Start Small: January 2011

Sunday 30 January 2011

Talking to gnuplot by pipes

Drawing a graph shouldn't be difficult and Gnuplot indeed does make it simple to draw excellent graphs of all sorts of data. This little Python snippet shows how simple it is to talk to a Gnuplot subprocess from a Python program to draw a graph.

If you have an elaborate dataset that you want to explore in various ways it is probably easiest to run Gnuplot and refer to this file in the plot command. However in may other situations it is often more convenient to let Python talk to gnuplot via a pipe, writing commands and data directly to a gnuplot subprocess, with the possible added benefit that running Gnuplot as a complete separate process may utilize a multi-core processor better than Python can on its own.

Gnuplot is capable of interacting with another process over a pipe although on Windows you'll need not the main Gnuplot program but the executable pgnuplot.exe which is part of the distriubution.

Of course the wish to talk to Gnuplot this way is not a unique one. A fairly elaborate module exists but it doesn't look that actively maintained as it does not support Python 3.x. Moreover, it depends on the numpy package which is excellent but a bit heavy handed in many situations.

So what we are looking for is the simplest way to communicate with Gnuplot to draw a graph from an array of x,y values. The snippet below shows how this can be accomplished:

from subprocess import Popen,PIPE

gnuplot = r'C:\gp45-winbin\gp45-winbin\gnuplot\binary\pgnuplot'

data = [(x,x*x) for x in range(10)]

plot=Popen([gnuplot,'-persist'],stdin=PIPE,stdout=PIPE,stderr=PIPE)

plot.stdin.write(b"plot '-' with lines\n")
plot.stdin.write("\n".join("%f %f"%d for d in data).encode())
plot.stdin.write(b"\ne\n")
plot.stdin.flush()

The gnuplot variable points to the pipe capable gnuplot executable. On windows this is pgnuplot, on Unix-like operating systems the main executable will work just fine as well. The data variable hold a list of (x,y) tuples.

The important bit is in the Popen() call. The first argument is a list consisting of the program name and any options we wish to pass to this program. In this case we add the -persist option to prevent closing the window containing the graph. We also indicate that all input and output streams should be pipes.

The final statements show how we pass content to the input stream of the subprocess. Note that the write() method of such a file like object expects bytes, not a string, so we either provide bytes literals like b'' or use the encode() method of a string. The plot statement we send to Gnuplot is given '-' as the file name which will cause any subsequent lines sent to it to be interpreted as data, up to a line containing a single e.

Sunday 23 January 2011

CherryPy Arguments vs. Sqlite's lazy typing

Some bugs prove extremely hard to squash as this little tale shows.

Look a this bit of code:

import sqlite3 as sqlite

with sqlite.connect("/tmp/testdb.db") as conn:
 conn.execute("create table if not exists test ( a default 1)")
 conn.execute("insert into test default values")
 
 c =  conn.cursor()
 c.execute("select count(*) from test")
 print(c.fetchone()[0])
 
 c.execute("select * from test where a = ?",(1,))
 print(c.fetchone()[0])
 
 c.execute("select * from test where a = ?",('1',))
 print(c.fetchone()[0])

All it does is creating a table with a single column called a which has a numerical default of 1.

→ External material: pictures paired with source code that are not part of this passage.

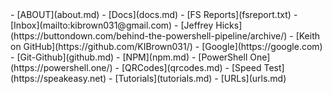 <html lang="en">
<head>
    <meta charset="UTF-8">
    <meta name="viewport" content="width=device-width, initial-scale=1.0">
    <link href="favicon.png" rel="icon" type="image/x-icon">
    <title>GitHub Pages</title>
</head>
<body>
    
</body>
</html>
- [ABOUT](about.md)
- [Docs](docs.md)
- [FS Reports](fsreport.txt)
- [Inbox](mailto:kibrown031@gmail.com)
- [Jeffrey Hicks](https://buttondown.com/behind-the-powershell-pipeline/archive/)
- [Keith on GitHub](https://github.com/KIBrown031/)
- [Google](https://google.com)
- [Git-Github](github.md)
- [NPM](npm.md)
- [PowerShell One](https://powershell.one/)
- [QRCodes](qrcodes.md)
- [Speed Test](https://speakeasy.net)
- [Tutorials](tutorials.md)
- [URLs](urls.md)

As expected the first print call produces a positive integer (incremented each time you run this snippet unless you delete /tmp/testdb.db in the mean time.) and the second call to print will select all records where a = 1, and printing the first column of the first record therefore will yield the number 1. Nothing special so far.

However, the final print call will raise an exception, stating that NoneType is not subscriptable because the select statement doesn't match any record. This seems logical as the a column contains numbers whereas in the final print call we select records matching the string '1' and a number is never equal to a string.

But what if we would change the table definition to

conn.execute("create table if not exists test ( a integer default 1)")

Now the final print call will succeed without a problem because sqlite will acknowledge the affinity of the a column and convert the string to an integer before comparing them.

This caused me some severe headaches because some of the queries in a CherryPy application I was working on returned different results although the queries where identical except from the location in the code, with identical arguments even.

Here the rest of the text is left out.